> Source data:

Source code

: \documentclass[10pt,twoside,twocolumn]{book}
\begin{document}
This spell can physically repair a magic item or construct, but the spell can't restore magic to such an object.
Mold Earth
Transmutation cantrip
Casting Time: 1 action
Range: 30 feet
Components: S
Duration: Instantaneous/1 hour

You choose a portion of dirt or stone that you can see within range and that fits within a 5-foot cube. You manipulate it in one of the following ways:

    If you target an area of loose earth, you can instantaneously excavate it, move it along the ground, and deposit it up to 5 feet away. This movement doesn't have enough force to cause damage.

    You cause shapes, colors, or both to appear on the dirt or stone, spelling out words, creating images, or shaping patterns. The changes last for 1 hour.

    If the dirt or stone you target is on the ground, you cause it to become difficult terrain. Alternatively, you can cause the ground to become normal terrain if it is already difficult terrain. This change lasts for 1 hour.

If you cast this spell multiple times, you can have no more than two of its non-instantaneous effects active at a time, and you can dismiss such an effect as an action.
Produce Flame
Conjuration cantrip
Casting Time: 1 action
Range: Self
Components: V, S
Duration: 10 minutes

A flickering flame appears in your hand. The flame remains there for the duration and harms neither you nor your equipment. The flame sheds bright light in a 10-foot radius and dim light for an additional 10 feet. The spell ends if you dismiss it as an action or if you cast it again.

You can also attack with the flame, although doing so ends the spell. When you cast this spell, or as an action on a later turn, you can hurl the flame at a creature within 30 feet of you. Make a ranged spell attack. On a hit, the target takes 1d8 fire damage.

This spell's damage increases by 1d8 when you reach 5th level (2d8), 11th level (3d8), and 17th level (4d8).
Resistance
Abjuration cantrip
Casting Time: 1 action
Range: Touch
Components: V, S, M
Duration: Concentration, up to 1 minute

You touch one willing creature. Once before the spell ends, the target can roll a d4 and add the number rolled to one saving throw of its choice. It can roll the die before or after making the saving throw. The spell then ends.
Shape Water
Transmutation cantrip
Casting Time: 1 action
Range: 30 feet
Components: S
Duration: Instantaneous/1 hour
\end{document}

> Task directions:
Transcribe each line of the listing exactly.

> Answer section:
Source code

: \documentclass[10pt,twoside,twocolumn]{book}
\begin{document}
This spell can physically repair a magic item or construct, but the spell can't restore magic to such an object.
Mold Earth
Transmutation cantrip
Casting Time: 1 action
Range: 30 feet
Components: S
Duration: Instantaneous/1 hour

You choose a portion of dirt or stone that you can see within range and that fits within a 5-foot cube. You manipulate it in one of the following ways:

    If you target an area of loose earth, you can instantaneously excavate it, move it along the ground, and deposit it up to 5 feet away. This movement doesn't have enough force to cause damage.

    You cause shapes, colors, or both to appear on the dirt or stone, spelling out words, creating images, or shaping patterns. The changes last for 1 hour.

    If the dirt or stone you target is on the ground, you cause it to become difficult terrain. Alternatively, you can cause the ground to become normal terrain if it is already difficult terrain. This change lasts for 1 hour.

If you cast this spell multiple times, you can have no more than two of its non-instantaneous effects active at a time, and you can dismiss such an effect as an action.
Produce Flame
Conjuration cantrip
Casting Time: 1 action
Range: Self
Components: V, S
Duration: 10 minutes

A flickering flame appears in your hand. The flame remains there for the duration and harms neither you nor your equipment. The flame sheds bright light in a 10-foot radius and dim light for an additional 10 feet. The spell ends if you dismiss it as an action or if you cast it again.

You can also attack with the flame, although doing so ends the spell. When you cast this spell, or as an action on a later turn, you can hurl the flame at a creature within 30 feet of you. Make a ranged spell attack. On a hit, the target takes 1d8 fire damage.

This spell's damage increases by 1d8 when you reach 5th level (2d8), 11th level (3d8), and 17th level (4d8).
Resistance
Abjuration cantrip
Casting Time: 1 action
Range: Touch
Components: V, S, M
Duration: Concentration, up to 1 minute

You touch one willing creature. Once before the spell ends, the target can roll a d4 and add the number rolled to one saving throw of its choice. It can roll the die before or after making the saving throw. The spell then ends.
Shape Water
Transmutation cantrip
Casting Time: 1 action
Range: 30 feet
Components: S
Duration: Instantaneous/1 hour
\end{document}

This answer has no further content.